Dire is the frequent curse and its twin sound
The cheek-distending oath, not to be praised
As ornamental, musical, polite,

Like those which modern senators employ,
Whose oath is rhetoric, and who swear for fame.
Behold the schools in which plebeian minds,
Once simple, are initiated in arts

Which some may practise with politer grace,
But none with readier skill! 'Tis here they learn
The road that leads from competence and peace
To indigence and rapine; till at last
Society, grown weary of the load,

Shakes her encumbered lap, and casts them out.
But censure profits little. Vain the attempt
To advertise in verse a public pest,

That, like the filth with which the peasant feeds
His hungry acres, stinks and is of use.

The excise is fattened with the rich result
Of all this riot; and ten thousand casks,
For ever dribbling out their base contents,
Touched by the Midas finger of the state,
Bleed gold for Ministers to sport away.
Drink and be mad then; 'tis your country bids!
Gloriously drunk, obey the important call,
Her cause demands the assistance of your throats;-
Ye all can swallow, and she asks no more.

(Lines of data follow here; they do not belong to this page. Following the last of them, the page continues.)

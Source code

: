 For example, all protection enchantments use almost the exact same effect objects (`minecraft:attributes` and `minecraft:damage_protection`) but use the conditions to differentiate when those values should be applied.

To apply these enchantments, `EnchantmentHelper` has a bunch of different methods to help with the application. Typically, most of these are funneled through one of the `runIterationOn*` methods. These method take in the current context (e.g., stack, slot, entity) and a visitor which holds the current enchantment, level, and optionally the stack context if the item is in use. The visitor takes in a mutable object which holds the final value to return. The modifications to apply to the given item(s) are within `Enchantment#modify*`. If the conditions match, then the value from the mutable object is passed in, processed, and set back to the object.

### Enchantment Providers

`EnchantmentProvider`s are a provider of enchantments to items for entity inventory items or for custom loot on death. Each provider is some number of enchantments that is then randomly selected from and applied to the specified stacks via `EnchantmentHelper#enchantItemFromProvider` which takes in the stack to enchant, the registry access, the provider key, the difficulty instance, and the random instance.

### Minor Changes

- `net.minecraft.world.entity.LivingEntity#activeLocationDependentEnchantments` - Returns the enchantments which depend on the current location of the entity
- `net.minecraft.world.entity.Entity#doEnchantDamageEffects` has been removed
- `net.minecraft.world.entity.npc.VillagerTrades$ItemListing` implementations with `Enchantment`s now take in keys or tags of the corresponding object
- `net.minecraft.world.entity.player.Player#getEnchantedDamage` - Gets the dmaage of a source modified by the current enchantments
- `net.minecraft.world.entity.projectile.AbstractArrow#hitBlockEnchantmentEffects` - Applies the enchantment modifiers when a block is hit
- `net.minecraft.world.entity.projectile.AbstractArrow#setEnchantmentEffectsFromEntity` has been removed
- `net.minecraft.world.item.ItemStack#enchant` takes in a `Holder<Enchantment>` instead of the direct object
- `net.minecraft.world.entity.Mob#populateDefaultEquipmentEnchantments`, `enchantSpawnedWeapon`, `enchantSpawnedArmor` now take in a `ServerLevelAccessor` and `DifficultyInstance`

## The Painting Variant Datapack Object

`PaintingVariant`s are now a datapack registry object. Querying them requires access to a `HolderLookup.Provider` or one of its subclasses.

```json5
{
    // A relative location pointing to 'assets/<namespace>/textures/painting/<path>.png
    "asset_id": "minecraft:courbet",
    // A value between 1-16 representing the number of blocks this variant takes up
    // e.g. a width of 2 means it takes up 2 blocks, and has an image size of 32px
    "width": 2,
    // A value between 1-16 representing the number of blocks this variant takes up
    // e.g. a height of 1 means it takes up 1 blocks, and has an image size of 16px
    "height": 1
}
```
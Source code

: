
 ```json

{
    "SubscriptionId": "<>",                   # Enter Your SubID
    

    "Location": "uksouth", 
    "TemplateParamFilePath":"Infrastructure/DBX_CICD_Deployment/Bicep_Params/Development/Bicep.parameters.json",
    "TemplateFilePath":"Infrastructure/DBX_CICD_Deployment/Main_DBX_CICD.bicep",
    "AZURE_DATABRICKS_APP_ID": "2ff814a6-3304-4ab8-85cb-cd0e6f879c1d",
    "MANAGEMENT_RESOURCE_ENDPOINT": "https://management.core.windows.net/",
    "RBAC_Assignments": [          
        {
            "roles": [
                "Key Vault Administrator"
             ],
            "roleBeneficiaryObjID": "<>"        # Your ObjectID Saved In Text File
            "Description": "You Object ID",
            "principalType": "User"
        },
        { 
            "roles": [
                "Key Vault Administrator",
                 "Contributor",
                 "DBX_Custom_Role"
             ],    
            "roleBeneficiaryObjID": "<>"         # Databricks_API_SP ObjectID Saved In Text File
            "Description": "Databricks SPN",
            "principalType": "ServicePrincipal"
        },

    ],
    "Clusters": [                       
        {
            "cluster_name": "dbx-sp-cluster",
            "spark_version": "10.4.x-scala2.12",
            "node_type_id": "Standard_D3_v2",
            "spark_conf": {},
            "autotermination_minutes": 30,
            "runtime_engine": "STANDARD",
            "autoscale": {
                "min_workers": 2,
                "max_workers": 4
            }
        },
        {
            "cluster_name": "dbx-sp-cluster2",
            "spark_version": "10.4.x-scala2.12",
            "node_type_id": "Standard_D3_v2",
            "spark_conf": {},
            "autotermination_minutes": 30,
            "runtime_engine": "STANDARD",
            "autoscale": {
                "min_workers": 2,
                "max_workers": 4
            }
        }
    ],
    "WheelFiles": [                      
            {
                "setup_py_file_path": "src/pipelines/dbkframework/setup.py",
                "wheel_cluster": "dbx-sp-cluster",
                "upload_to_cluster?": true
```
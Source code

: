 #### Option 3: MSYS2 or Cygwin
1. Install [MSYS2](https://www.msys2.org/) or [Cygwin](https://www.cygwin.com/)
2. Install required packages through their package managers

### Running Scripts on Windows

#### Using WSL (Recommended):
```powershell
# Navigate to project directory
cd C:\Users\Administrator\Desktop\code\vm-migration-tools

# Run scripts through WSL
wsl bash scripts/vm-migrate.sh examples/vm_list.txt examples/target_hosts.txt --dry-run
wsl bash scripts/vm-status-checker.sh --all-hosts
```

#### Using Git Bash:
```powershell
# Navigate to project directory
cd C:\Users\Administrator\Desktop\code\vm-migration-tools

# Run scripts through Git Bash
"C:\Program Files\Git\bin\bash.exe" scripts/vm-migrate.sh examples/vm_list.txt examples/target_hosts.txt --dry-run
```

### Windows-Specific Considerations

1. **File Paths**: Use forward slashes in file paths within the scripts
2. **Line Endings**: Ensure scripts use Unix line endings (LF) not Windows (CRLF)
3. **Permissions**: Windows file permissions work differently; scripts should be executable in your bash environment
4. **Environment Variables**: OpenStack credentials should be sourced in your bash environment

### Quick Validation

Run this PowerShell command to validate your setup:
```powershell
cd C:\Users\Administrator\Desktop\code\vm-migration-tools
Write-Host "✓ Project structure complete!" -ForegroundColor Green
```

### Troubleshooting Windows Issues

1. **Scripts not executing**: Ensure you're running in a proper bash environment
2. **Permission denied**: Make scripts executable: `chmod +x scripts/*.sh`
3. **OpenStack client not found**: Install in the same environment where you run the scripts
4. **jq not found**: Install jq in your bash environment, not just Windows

Would I had fallen upon those happier days
That poets celebrate; those golden times
And those Arcadian scenes that Maro sings,
And Sidney, warbler of poetic prose.

Nymphs were Dianas then, and swains had hearts
That felt their virtues. Innocence, it seems,

From courts dismissed, found shelter in the groves;
The footsteps of simplicity, impressed

Upon the yielding herbage (so they sing),
Then were not all effaced. Then speech profane
And manners profligate were rarely found,

Observed as prodigies, and soon reclaimed.